WHAT THE TASK REQUIRES: Each line of the listing, apart from the pictures, is to be printed exactly.

--*--

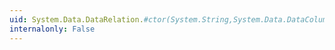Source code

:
 ```yaml
---
uid: System.Data.DataRelation.#ctor(System.String,System.Data.DataColumn,System.Data.DataColumn,System.Boolean)
internalonly: False
---
```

--*--

THE COMPLETED TASK:
Source code

:
 ```yaml
---
uid: System.Data.DataRelation.#ctor(System.String,System.Data.DataColumn,System.Data.DataColumn,System.Boolean)
internalonly: False
---
```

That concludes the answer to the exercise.